Why we were shopping at all, and how the incumbent relationship ended, is its own post. This one is the buyer’s guide we went looking for in April 2026 and never found.
Who can even issue a VMC?
Three certificate authorities can, as of early July 2026. The BIMI Group’s official issuer list names DigiCert, GlobalSign, and SSL.com as the mark verifying authorities. Entrust, the CA behind our first certificate in 2022, no longer appears there; that exit collided with our renewal in ways we didn’t enjoy.
The same page carries a line worth reading twice before you spend anything: “Inclusion on this list does not guarantee that a Mailbox Provider will honor your Cert.” You’re buying an entry ticket, not a guarantee.
There are also two certificate types, and the difference decides your budget before any vendor does. A verified mark certificate requires a registered trademark and earns the blue checkmark in Gmail. A common mark certificate needs no trademark and shows the logo without the checkmark. That split comes straight from Google’s September 2024 update: “With a CMC, the sender’s brand avatar will be displayed without the Gmail verified checkmark that’s displayed for VMCs.”
Google’s Workspace BIMI requirements add the prerequisite people forget. Your DMARC policy has to sit at p=quarantine or p=reject. A domain at p=none gets no logo from either certificate type, no matter what you spend.
Vendors themselves check which product you mean. On 2026-06-09, mid-negotiation, Red Sift asked us: “To clarify, are you wanting to keep your BIMI VMC or a CMC?” Our reply, typo preserved: “Its the full blue-checkbox version (official, blue checkmark in gmail)”. If you hold a registered trademark, the VMC is the product this guide prices.
The quotes we actually got, with dates
On 2026-05-14 we sent outreach to four vendors: GlobalSign direct, SSL.com direct, SSL Dragon, and VMCcerts. VMCcerts came back the same day with both chains priced. SSL Dragon replied on 2026-05-15 with DigiCert list pricing.

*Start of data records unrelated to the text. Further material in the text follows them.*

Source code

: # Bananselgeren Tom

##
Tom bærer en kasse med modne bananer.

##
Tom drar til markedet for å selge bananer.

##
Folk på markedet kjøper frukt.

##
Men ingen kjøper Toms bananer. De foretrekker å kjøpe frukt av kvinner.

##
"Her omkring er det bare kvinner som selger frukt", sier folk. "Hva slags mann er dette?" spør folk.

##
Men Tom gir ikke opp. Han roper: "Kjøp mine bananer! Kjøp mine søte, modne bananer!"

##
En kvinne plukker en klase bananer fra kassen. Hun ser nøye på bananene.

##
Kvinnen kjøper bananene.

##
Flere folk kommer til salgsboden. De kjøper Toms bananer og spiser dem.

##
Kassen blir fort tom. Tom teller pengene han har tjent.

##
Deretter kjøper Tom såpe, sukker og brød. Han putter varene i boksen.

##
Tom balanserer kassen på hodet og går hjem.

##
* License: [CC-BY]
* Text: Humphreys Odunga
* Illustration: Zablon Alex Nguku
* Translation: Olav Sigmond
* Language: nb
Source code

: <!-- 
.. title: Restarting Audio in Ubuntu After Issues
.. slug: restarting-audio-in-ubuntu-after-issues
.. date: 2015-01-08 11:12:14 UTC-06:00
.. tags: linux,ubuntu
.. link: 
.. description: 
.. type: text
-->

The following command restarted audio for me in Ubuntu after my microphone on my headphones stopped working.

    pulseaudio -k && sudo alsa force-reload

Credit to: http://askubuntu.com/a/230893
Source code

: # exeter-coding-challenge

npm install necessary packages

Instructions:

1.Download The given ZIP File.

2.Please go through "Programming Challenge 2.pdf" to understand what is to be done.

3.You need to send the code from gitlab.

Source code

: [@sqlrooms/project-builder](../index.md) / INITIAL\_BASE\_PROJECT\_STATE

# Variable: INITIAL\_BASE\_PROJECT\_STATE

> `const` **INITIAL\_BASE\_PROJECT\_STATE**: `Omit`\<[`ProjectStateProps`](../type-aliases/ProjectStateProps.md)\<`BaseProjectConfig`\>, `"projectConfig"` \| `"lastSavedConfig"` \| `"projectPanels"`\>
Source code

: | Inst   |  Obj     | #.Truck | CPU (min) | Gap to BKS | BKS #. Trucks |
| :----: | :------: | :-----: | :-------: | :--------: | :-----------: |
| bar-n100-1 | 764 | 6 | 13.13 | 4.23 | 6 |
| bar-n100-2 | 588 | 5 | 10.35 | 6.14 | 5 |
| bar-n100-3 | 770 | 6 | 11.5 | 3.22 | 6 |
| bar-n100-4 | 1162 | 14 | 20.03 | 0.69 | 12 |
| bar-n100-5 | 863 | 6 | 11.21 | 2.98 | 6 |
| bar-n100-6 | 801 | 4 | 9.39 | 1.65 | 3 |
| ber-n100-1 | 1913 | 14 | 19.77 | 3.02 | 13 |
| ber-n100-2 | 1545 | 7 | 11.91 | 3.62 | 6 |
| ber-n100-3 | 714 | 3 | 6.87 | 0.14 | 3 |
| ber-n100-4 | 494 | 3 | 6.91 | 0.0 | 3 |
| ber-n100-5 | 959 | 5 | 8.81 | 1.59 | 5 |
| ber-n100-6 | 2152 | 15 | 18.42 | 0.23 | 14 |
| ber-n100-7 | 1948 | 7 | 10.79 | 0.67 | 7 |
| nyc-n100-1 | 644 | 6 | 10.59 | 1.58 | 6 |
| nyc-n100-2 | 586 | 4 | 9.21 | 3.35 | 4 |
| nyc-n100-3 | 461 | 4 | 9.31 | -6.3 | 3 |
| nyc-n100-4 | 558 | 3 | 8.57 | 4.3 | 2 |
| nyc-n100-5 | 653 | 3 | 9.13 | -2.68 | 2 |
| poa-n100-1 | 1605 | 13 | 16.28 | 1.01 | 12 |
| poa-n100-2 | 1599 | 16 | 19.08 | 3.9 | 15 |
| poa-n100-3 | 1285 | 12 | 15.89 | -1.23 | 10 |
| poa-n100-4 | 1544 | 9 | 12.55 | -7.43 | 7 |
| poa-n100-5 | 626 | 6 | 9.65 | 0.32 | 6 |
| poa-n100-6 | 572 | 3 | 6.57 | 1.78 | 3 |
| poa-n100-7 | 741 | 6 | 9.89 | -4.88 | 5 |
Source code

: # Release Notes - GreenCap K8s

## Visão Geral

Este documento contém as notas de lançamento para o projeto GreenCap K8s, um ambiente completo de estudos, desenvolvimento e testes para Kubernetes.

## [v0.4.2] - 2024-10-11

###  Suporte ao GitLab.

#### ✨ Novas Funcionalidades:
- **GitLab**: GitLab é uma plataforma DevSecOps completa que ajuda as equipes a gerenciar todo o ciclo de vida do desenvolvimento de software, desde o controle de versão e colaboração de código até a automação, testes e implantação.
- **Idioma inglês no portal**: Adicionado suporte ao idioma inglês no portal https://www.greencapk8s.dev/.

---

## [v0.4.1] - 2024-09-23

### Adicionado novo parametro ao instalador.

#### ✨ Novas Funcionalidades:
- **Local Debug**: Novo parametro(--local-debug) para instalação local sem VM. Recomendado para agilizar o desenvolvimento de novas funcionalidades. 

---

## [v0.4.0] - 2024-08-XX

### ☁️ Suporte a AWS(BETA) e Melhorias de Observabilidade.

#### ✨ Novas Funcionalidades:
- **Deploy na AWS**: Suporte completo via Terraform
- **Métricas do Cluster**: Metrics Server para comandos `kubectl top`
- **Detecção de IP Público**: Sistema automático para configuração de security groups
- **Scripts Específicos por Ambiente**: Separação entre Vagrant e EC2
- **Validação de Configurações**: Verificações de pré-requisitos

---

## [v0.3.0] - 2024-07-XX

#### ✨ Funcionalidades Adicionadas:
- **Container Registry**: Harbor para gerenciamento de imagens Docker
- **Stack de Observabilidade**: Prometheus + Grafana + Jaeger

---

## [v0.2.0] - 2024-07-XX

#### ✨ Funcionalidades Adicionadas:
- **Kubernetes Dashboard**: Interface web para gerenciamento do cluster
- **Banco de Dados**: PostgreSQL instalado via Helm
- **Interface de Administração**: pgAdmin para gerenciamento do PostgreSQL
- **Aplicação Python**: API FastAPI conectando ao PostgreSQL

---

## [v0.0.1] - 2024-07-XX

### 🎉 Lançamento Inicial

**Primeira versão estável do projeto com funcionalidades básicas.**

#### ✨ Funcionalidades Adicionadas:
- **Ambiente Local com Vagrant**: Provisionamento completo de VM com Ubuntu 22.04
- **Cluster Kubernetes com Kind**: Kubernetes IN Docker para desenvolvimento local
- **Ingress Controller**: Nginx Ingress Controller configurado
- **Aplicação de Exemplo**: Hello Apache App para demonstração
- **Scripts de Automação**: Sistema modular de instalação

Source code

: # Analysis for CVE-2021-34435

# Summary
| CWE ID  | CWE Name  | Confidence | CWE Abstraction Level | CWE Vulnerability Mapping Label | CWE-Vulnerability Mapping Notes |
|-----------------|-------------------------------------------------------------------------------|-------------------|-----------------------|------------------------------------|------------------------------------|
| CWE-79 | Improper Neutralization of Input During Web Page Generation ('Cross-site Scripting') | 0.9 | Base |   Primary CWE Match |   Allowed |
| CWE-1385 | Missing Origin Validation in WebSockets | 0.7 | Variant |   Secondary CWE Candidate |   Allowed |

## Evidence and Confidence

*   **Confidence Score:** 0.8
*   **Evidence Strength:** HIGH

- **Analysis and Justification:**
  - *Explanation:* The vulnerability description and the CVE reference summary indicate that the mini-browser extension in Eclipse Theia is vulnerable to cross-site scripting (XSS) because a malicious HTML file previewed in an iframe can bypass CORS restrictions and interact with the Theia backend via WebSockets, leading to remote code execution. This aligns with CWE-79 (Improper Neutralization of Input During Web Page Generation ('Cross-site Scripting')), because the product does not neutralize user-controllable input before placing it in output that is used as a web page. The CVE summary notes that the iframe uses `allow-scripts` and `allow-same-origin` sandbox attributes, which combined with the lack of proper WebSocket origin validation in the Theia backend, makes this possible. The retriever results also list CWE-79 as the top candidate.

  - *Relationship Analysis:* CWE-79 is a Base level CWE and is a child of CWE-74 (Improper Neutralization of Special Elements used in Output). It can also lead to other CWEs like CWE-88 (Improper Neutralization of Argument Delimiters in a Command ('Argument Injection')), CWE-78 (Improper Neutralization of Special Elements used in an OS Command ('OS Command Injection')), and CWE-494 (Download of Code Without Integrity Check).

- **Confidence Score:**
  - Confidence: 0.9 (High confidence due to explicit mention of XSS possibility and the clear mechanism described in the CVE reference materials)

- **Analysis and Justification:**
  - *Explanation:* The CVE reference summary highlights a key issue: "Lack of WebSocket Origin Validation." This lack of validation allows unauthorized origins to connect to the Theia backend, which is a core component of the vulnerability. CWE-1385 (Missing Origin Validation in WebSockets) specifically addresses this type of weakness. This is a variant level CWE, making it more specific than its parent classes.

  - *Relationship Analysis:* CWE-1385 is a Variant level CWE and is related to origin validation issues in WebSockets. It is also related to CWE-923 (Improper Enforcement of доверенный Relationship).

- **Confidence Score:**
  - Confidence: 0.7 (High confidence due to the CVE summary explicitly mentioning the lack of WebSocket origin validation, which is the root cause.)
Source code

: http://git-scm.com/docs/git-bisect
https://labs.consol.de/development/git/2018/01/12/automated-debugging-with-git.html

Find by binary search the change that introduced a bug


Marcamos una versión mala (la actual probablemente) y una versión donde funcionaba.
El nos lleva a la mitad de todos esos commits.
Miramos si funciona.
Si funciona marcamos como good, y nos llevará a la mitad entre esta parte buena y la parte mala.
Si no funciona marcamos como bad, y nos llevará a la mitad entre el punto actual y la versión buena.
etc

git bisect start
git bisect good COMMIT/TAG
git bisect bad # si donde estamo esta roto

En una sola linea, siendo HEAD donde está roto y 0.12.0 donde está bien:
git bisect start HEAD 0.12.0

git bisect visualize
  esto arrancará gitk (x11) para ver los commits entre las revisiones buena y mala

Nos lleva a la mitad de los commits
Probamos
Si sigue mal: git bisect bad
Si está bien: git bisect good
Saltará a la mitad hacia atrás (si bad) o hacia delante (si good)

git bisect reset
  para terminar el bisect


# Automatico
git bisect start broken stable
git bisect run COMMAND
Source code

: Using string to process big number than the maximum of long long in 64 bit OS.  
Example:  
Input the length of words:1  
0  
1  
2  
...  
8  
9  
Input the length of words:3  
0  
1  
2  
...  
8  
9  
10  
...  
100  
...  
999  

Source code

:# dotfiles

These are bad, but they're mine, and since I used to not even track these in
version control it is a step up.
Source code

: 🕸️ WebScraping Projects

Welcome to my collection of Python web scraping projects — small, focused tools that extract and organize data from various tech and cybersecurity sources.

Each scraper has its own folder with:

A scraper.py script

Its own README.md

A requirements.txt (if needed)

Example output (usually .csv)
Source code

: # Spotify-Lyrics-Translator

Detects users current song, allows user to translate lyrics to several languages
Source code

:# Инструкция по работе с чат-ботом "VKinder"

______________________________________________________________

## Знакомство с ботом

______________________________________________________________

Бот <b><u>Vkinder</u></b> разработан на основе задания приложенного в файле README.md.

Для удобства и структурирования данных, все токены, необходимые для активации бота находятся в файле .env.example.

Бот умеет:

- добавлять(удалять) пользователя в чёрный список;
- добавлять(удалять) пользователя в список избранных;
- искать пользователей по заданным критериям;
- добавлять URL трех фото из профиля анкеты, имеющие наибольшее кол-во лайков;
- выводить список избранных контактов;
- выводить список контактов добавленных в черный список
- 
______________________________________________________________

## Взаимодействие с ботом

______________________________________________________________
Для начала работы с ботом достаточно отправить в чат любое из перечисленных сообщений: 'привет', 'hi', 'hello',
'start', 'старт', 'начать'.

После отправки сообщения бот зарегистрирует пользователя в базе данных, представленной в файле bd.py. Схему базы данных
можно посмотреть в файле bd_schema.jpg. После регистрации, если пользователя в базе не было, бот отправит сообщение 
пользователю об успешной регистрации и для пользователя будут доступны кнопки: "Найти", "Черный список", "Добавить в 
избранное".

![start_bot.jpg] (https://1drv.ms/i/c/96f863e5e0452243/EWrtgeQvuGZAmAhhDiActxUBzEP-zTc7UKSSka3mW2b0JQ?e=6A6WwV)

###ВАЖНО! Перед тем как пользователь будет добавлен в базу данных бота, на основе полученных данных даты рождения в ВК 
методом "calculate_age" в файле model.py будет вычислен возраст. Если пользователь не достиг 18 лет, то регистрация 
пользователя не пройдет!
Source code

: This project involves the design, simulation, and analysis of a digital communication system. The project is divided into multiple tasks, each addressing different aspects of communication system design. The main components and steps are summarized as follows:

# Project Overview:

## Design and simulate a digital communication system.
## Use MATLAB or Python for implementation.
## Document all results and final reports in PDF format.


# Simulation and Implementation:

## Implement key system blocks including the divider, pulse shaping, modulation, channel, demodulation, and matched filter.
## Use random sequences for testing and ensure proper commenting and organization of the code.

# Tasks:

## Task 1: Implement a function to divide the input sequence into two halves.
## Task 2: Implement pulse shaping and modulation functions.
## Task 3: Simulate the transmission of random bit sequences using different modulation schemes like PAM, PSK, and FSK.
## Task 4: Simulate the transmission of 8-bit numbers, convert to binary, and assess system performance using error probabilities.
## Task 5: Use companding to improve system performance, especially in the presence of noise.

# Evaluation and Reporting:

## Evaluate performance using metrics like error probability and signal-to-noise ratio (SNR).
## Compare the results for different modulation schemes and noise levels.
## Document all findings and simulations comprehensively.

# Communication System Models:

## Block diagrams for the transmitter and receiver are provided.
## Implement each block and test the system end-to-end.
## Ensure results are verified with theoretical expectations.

One vendor took a month to become legible, and one number never arrived at all.
| Vendor | Chain | 1 yr | 3 yr total | Per yr on 3 yr | Quoted | Outcome |
|---|---|---|---|---|---|---|
| VMCcerts (SSL2BUY EMEA LLC) | GlobalSign | $900 | $2,340 | $780 | 2026-05-14 | Cheapest quote |
| VMCcerts (SSL2BUY EMEA LLC) | DigiCert | $1,350 | $3,600 | $1,200 | 2026-05-14 | Passed |
| SSL Dragon (GPI Holding LLC) | DigiCert | $1,249 | $3,147 | $1,049 | 2026-05-15 | List price |
SSL Dragon, coupon 3YEARVMCO | DigiCert | n/a | $2,673 | $891 | 2026-05-16 | 15% off list |
| SSL Dragon, final offer | DigiCert | n/a | $2,550 | $850 | 2026-06-05 | What we bought |
| GlobalSign direct | GlobalSign | $1,450 | $3,915 | $1,305 | extracted 2026-06-14 | Eliminated |
| SSL.com direct | SSL.com | n/a | n/a | n/a | never extracted | Self-eliminated |
| Red Sift (incumbent, 1-yr renewal) | DigiCert | $1,608 | n/a | n/a | signed 2025-06-06 | Context |
For reference, DigiCert direct ran about $1,499 to $1,550 per year, GoGetSSL (a DigiCert reseller) $1,474, and the going GlobalSign-direct figure near $1,299. Those are figures from our own May 2026 research notes, not quotes anyone mailed us. Against that backdrop, $780 to $850 per year is a different market than the one the list prices describe.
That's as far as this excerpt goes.